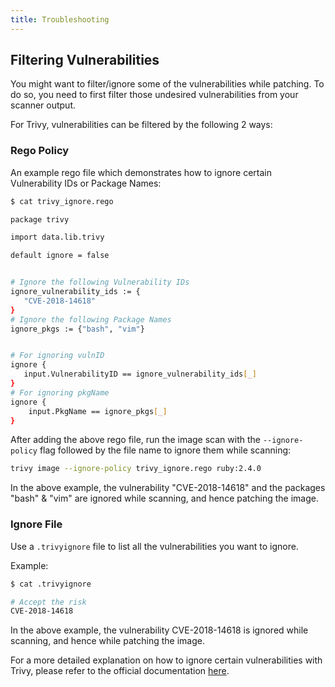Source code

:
 ```yaml
---
title: Troubleshooting
---
```


## Filtering Vulnerabilities

You might want to filter/ignore some of the vulnerabilities while patching. To do so, you need to first filter those undesired vulnerabilities from your scanner output.

For Trivy, vulnerabilities can be filtered by the following 2 ways:

### Rego Policy

An example rego file which demonstrates how to ignore certain Vulnerability IDs or Package Names:

```bash
$ cat trivy_ignore.rego

package trivy

import data.lib.trivy

default ignore = false


# Ignore the following Vulnerability IDs
ignore_vulnerability_ids := {
   "CVE-2018-14618"
}
# Ignore the following Package Names
ignore_pkgs := {"bash", "vim"}


# For ignoring vulnID
ignore {
   input.VulnerabilityID == ignore_vulnerability_ids[_]
}
# For ignoring pkgName
ignore {
	input.PkgName == ignore_pkgs[_]
}

```

After adding the above rego file, run the image scan with the `--ignore-policy` flag followed by the file name to ignore them while scanning:

```bash
trivy image --ignore-policy trivy_ignore.rego ruby:2.4.0
```
In the above example, the vulnerability "CVE-2018-14618"  and the packages "bash" & "vim" are ignored while scanning, and hence patching the image.

### Ignore File

Use a `.trivyignore` file to list all the vulnerabilities you want to ignore.

Example:
```bash
$ cat .trivyignore

# Accept the risk
CVE-2018-14618
```
In the above example, the vulnerability CVE-2018-14618 is ignored while scanning, and hence while patching the image.

For a more detailed explanation on how to ignore certain vulnerabilities with Trivy, please refer to the official documentation [here](https://aquasecurity.github.io/trivy/v0.44/docs/configuration/filtering/).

• • • • • • •

◆ **PROBLEM DESCRIPTION**
Output each entry above word for word. The pictures stay out.

◆ **RESPONSE**
Source code

:
 ```yaml
---
title: Troubleshooting
---
```


## Filtering Vulnerabilities

You might want to filter/ignore some of the vulnerabilities while patching. To do so, you need to first filter those undesired vulnerabilities from your scanner output.

For Trivy, vulnerabilities can be filtered by the following 2 ways:

### Rego Policy

An example rego file which demonstrates how to ignore certain Vulnerability IDs or Package Names:

```bash
$ cat trivy_ignore.rego

package trivy

import data.lib.trivy

default ignore = false


# Ignore the following Vulnerability IDs
ignore_vulnerability_ids := {
   "CVE-2018-14618"
}
# Ignore the following Package Names
ignore_pkgs := {"bash", "vim"}


# For ignoring vulnID
ignore {
   input.VulnerabilityID == ignore_vulnerability_ids[_]
}
# For ignoring pkgName
ignore {
	input.PkgName == ignore_pkgs[_]
}

```

After adding the above rego file, run the image scan with the `--ignore-policy` flag followed by the file name to ignore them while scanning:

```bash
trivy image --ignore-policy trivy_ignore.rego ruby:2.4.0
```
In the above example, the vulnerability "CVE-2018-14618"  and the packages "bash" & "vim" are ignored while scanning, and hence patching the image.

### Ignore File

Use a `.trivyignore` file to list all the vulnerabilities you want to ignore.

Example:
```bash
$ cat .trivyignore

# Accept the risk
CVE-2018-14618
```
In the above example, the vulnerability CVE-2018-14618 is ignored while scanning, and hence while patching the image.

For a more detailed explanation on how to ignore certain vulnerabilities with Trivy, please refer to the official documentation [here](https://aquasecurity.github.io/trivy/v0.44/docs/configuration/filtering/).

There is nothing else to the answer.